An der Wand des Stick Inn an der Straßenecke hing eine Lampe, und Julia wischte sich darunter die Augen und fing an, sich zu schminken, das heißt, zum Khan zurückzukehren und sich wieder den Soldaten anzuschließen. Dabei kam ein Mann mittleren Alters in einem Regenmantel vorbei und wollte wahrscheinlich gerade auf die Gasse zurückkehren, um die Paare auszuspionieren. Plötzlich hörte er auf, sie hungrig anzustarren. Er sah sie an. Er war eindeutig ein Exhibitionist, aber ziemlich gutaussehend.

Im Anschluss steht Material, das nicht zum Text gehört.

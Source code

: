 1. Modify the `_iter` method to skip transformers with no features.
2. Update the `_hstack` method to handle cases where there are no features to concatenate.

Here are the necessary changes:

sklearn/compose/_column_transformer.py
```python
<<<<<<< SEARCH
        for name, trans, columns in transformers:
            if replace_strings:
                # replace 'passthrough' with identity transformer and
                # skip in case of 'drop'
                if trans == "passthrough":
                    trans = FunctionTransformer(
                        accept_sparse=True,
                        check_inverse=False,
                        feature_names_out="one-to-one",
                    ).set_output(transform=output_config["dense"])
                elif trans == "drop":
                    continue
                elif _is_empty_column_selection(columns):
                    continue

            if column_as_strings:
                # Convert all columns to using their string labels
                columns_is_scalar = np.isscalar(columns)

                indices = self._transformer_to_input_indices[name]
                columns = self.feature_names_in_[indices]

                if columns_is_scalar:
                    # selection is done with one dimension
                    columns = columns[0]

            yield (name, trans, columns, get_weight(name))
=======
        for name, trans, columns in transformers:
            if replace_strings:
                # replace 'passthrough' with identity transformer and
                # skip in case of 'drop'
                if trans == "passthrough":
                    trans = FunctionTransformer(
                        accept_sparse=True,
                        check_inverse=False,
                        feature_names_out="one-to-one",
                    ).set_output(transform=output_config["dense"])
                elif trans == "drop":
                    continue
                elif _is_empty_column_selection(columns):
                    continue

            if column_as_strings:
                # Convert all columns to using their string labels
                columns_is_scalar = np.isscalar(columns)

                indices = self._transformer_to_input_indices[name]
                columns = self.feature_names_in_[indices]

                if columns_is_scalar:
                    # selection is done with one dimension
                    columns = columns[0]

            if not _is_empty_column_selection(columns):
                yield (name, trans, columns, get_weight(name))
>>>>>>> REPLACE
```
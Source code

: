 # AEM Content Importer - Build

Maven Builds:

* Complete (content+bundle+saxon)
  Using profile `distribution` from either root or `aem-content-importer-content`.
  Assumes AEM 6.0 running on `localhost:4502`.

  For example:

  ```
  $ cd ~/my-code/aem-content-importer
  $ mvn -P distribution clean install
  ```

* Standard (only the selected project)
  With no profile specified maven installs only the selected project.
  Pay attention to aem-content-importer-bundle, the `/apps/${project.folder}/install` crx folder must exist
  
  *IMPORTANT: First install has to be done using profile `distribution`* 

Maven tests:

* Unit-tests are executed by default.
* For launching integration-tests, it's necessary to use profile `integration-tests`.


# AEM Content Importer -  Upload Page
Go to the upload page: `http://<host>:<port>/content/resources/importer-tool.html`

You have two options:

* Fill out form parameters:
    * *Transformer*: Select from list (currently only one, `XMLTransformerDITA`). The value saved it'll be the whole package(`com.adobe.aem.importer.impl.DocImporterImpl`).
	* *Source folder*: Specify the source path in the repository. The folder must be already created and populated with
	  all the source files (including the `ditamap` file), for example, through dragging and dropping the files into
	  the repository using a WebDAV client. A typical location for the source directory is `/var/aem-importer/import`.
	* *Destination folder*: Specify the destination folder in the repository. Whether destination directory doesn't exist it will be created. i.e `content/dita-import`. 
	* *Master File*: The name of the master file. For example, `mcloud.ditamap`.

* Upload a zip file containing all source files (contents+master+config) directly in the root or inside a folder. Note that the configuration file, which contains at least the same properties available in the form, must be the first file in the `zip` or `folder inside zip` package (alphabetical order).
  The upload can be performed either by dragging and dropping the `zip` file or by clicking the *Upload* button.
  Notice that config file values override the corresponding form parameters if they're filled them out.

„Möchtest du einen Schwanz, Liebling?“ sagte er heiser und öffnete seinen Regenmantel. Julia lächelte sanft und betrachtete ihren halb erigierten Penis. Sie konnte der Aufregung nicht widerstehen, ihn aufzuwecken. „Uhh …“, keuchte sie, ihr Mund öffnete sich locker, als ob es Verlangen wäre, und sie wand sich langsam, zog lustvoll ein Bein hoch und über das andere, damit sie das sanfte Rascheln ihrer Strümpfe hören konnte. „Ahhh… nett!“ Er errötete und schwang seinen Schwanz nach ihr. „Du willst ihn wichsen, huh?“ war außer Atem. „Mmmm…“, murmelte er, „Mach es zuerst für mich…“ Er nahm eine Hand aus seiner Tasche und begann langsam zu masturbieren, bis er vollständig erigiert war, nahm seinen Penis und schob seine Vorhaut von seinem geschwollenen, klebrigen Knopf zurück.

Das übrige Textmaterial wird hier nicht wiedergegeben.